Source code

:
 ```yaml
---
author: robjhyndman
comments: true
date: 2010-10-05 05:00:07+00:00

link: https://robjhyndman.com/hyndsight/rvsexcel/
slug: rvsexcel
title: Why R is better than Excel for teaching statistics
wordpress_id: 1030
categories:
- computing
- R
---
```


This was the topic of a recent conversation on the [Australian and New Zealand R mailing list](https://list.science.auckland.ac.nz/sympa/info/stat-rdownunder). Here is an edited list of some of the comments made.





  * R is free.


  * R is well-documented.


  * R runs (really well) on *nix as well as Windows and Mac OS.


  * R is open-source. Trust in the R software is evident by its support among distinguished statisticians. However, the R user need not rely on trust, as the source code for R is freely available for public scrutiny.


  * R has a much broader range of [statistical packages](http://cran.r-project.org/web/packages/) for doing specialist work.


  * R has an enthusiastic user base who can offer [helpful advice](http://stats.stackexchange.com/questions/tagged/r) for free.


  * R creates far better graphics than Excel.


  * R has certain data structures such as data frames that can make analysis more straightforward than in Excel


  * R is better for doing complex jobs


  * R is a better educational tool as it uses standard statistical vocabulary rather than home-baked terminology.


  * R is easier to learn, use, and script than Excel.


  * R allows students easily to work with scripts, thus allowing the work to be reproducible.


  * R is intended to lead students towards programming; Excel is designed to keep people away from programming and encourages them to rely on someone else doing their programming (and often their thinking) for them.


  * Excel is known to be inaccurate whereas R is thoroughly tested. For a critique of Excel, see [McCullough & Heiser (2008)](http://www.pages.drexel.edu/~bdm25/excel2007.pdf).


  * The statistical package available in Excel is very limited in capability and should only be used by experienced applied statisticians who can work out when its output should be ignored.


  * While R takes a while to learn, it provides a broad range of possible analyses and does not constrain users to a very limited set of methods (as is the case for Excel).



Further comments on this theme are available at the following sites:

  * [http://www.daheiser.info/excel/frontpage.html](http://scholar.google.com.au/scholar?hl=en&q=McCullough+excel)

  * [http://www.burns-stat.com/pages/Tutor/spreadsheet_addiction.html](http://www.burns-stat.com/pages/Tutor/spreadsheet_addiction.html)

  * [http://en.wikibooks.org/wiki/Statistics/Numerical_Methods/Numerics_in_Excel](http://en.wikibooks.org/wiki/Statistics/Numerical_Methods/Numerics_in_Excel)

----------

The task
All of the data above needs to be set down again exactly. Include every line.

Finished task
Source code

:
 ```yaml
---
author: robjhyndman
comments: true
date: 2010-10-05 05:00:07+00:00

link: https://robjhyndman.com/hyndsight/rvsexcel/
slug: rvsexcel
title: Why R is better than Excel for teaching statistics
wordpress_id: 1030
categories:
- computing
- R
---
```


This was the topic of a recent conversation on the [Australian and New Zealand R mailing list](https://list.science.auckland.ac.nz/sympa/info/stat-rdownunder). Here is an edited list of some of the comments made.





  * R is free.


  * R is well-documented.


  * R runs (really well) on *nix as well as Windows and Mac OS.


  * R is open-source. Trust in the R software is evident by its support among distinguished statisticians. However, the R user need not rely on trust, as the source code for R is freely available for public scrutiny.


  * R has a much broader range of [statistical packages](http://cran.r-project.org/web/packages/) for doing specialist work.


  * R has an enthusiastic user base who can offer [helpful advice](http://stats.stackexchange.com/questions/tagged/r) for free.


  * R creates far better graphics than Excel.


  * R has certain data structures such as data frames that can make analysis more straightforward than in Excel


  * R is better for doing complex jobs


  * R is a better educational tool as it uses standard statistical vocabulary rather than home-baked terminology.


  * R is easier to learn, use, and script than Excel.


  * R allows students easily to work with scripts, thus allowing the work to be reproducible.


  * R is intended to lead students towards programming; Excel is designed to keep people away from programming and encourages them to rely on someone else doing their programming (and often their thinking) for them.


  * Excel is known to be inaccurate whereas R is thoroughly tested. For a critique of Excel, see [McCullough & Heiser (2008)](http://www.pages.drexel.edu/~bdm25/excel2007.pdf).


  * The statistical package available in Excel is very limited in capability and should only be used by experienced applied statisticians who can work out when its output should be ignored.


  * While R takes a while to learn, it provides a broad range of possible analyses and does not constrain users to a very limited set of methods (as is the case for Excel).



Further comments on this theme are available at the following sites:

  * [http://www.daheiser.info/excel/frontpage.html](http://scholar.google.com.au/scholar?hl=en&q=McCullough+excel)

  * [http://www.burns-stat.com/pages/Tutor/spreadsheet_addiction.html](http://www.burns-stat.com/pages/Tutor/spreadsheet_addiction.html)

  * [http://en.wikibooks.org/wiki/Statistics/Numerical_Methods/Numerics_in_Excel](http://en.wikibooks.org/wiki/Statistics/Numerical_Methods/Numerics_in_Excel)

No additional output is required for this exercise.